The final three days of the ceremony were devoted to dance. “Our youngest boy who danced was maybe nine, and the oldest was 70,” Hernandez says. “To have so many generations was an amazing feeling.” On the last day, sea lions came up and sat on the beach to watch. When they completed the final dance, it began to rain heavily. “It cleansed the land that we were dancing on, and we knew the ceremony was complete.”
Duluwat’s ceremony was private, but the true return of the island was markedly public. On October 21, 2019, hundreds poured into Eureka’s Adorni Center at 10 a.m. on a workday. The joy in the room was tangible, according to Cutcha Risling Baldy, department chair of Native American studies at Humboldt State University, who is Hupa, Yurok, and Karuk. “There were times when you could have heard a pin drop,” says Kim Bergel, a Eureka City Councilmember.
At the ceremony, Seidner set up two chairs beside the podium: one adorned in a quilt donated by the people who helped raise funds for the initial purchase of 1.5 acres, and the other left empty to remember the victims of the massacre. A group of Wiyot people performed the healing Bush Dance.
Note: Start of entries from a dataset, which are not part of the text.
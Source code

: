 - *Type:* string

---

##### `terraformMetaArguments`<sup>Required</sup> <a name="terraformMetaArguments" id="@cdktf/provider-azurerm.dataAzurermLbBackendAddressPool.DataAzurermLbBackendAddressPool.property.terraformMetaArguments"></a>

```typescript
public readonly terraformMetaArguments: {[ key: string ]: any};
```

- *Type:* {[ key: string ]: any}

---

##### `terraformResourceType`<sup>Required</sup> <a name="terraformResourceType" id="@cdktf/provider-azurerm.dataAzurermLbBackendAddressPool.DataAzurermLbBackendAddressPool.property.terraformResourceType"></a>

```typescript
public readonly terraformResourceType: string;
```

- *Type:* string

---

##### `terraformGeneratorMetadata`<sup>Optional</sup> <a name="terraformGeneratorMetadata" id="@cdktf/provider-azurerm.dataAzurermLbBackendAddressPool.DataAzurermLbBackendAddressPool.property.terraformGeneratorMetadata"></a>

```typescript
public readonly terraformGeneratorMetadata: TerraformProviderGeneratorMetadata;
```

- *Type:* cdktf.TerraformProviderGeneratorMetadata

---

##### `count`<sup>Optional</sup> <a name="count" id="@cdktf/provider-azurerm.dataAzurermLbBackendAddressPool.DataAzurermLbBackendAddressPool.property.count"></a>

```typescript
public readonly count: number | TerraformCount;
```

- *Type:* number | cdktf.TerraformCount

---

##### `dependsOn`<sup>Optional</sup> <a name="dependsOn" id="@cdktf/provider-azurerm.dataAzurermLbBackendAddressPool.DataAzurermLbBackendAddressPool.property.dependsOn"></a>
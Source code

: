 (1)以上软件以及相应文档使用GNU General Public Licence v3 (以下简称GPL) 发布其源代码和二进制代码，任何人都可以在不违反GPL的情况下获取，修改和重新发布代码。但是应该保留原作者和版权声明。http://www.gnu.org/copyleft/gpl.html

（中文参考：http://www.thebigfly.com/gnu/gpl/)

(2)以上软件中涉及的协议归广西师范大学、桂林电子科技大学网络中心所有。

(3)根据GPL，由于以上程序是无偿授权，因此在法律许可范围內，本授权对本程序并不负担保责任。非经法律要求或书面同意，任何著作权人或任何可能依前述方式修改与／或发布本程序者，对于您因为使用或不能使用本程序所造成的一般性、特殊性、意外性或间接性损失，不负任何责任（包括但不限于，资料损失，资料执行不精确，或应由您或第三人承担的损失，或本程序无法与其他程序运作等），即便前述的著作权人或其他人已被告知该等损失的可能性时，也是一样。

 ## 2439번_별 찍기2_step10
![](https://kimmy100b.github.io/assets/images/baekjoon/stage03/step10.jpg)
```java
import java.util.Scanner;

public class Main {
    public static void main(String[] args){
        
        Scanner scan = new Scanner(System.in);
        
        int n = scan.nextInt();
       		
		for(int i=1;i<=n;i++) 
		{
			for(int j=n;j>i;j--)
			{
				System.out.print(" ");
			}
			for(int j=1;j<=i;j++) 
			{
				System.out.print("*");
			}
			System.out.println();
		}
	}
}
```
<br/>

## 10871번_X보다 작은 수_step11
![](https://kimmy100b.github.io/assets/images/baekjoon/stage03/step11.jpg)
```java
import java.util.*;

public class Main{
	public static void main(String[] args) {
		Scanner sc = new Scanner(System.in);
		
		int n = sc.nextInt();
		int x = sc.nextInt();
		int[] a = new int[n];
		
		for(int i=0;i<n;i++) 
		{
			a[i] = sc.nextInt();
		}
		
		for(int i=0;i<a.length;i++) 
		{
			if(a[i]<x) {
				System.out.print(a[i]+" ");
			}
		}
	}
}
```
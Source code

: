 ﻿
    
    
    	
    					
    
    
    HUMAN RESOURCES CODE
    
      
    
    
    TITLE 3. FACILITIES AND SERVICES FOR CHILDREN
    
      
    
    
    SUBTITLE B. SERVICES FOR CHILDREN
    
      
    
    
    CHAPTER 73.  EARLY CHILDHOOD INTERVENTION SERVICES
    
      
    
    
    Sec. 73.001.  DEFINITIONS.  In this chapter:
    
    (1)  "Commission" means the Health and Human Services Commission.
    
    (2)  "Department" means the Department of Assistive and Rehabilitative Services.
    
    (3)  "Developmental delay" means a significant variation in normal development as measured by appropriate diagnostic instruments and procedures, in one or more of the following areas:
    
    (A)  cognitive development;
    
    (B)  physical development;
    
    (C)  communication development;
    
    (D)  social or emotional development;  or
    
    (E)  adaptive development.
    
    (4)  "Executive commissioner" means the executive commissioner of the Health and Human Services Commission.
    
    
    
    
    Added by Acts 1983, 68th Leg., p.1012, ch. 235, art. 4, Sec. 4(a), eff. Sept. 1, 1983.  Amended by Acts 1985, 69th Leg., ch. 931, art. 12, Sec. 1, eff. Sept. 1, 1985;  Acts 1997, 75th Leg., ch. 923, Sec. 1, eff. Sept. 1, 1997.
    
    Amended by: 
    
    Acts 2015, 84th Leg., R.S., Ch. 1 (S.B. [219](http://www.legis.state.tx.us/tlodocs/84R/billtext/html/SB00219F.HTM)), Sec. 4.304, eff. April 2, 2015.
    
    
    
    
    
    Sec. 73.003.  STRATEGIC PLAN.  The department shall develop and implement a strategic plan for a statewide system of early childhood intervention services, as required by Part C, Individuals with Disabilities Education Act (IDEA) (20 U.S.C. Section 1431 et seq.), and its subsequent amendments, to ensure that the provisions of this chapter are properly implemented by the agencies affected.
Hernandez was so moved that he left the podium to join them.
Though Eureka City Council first voted to return the island in 2015, legal hangups delayed the process until 2019. “This should have happened 100 years ago,” Bergel says. A fourth-generation Eurekan, Bergel first ran for the council because she wanted to help return Duluwat. “I had to practice my speech before the ceremony so I wouldn’t be crying the whole time,” she says.
Eureka’s decision marks one of the first times a U.S. municipality has given back any Native American land freely. For most tribes, the only way to regain ceremonial land outside of a reservation is to wait for the tract to go up for sale, and then find the money to purchase it. Hernandez hopes the decision could spark a chain reaction for other sacred lands. “It’s not a bad thing to give something back,” he says.
According to Risling Baldy, Duluwat’s return conjures a vision of the future in which land return is a common, grassroots practice. “We have never been asked to imagine what is possible,” she says. “I believe what is possible is anything we can imagine to be possible.” Risling Baldy suggests national parks as a logical place to start large-scale land return, pointing to recent studies that suggest that indigenous-managed lands boast more biodiversity. And it’s not just governmental bodies that have the ability to do this. In October, forest management company Green Diamond returned 50,000 acres near the Klamath River to the Yurok Tribe. “I’m not trying to pretend like this is an easy process,” Risling Baldy says. “But this is an opportunity to ask what a future could look like that respects and engages with indigenous peoples, and that builds toward a lasting future for all people.”
Around 10 percent of Duluwat is still privately owned. But Seidner has made it clear that, though the tribe is open to buying those plots of land, it wants to coexist with its neighbors for as long as they’d like to stay. “We know what that feels like,” Seidner told the North Coast Journal. “We know how it feels to be taken away from our land.”
Though the return of Duluwat represents the culmination of decades of activism, physical labor, and mourning, this is just the beginning for the Wiyot Tribe. They have plans to rebuild a village, and maybe even build a dance center. For now, they just want to continue to restore the island. And they’re partly there. When Hernandez walks on the shell mound now, he can hear the crackle of old oysters and clams shifting beneath his shoes, almost touching the work of his ancestors.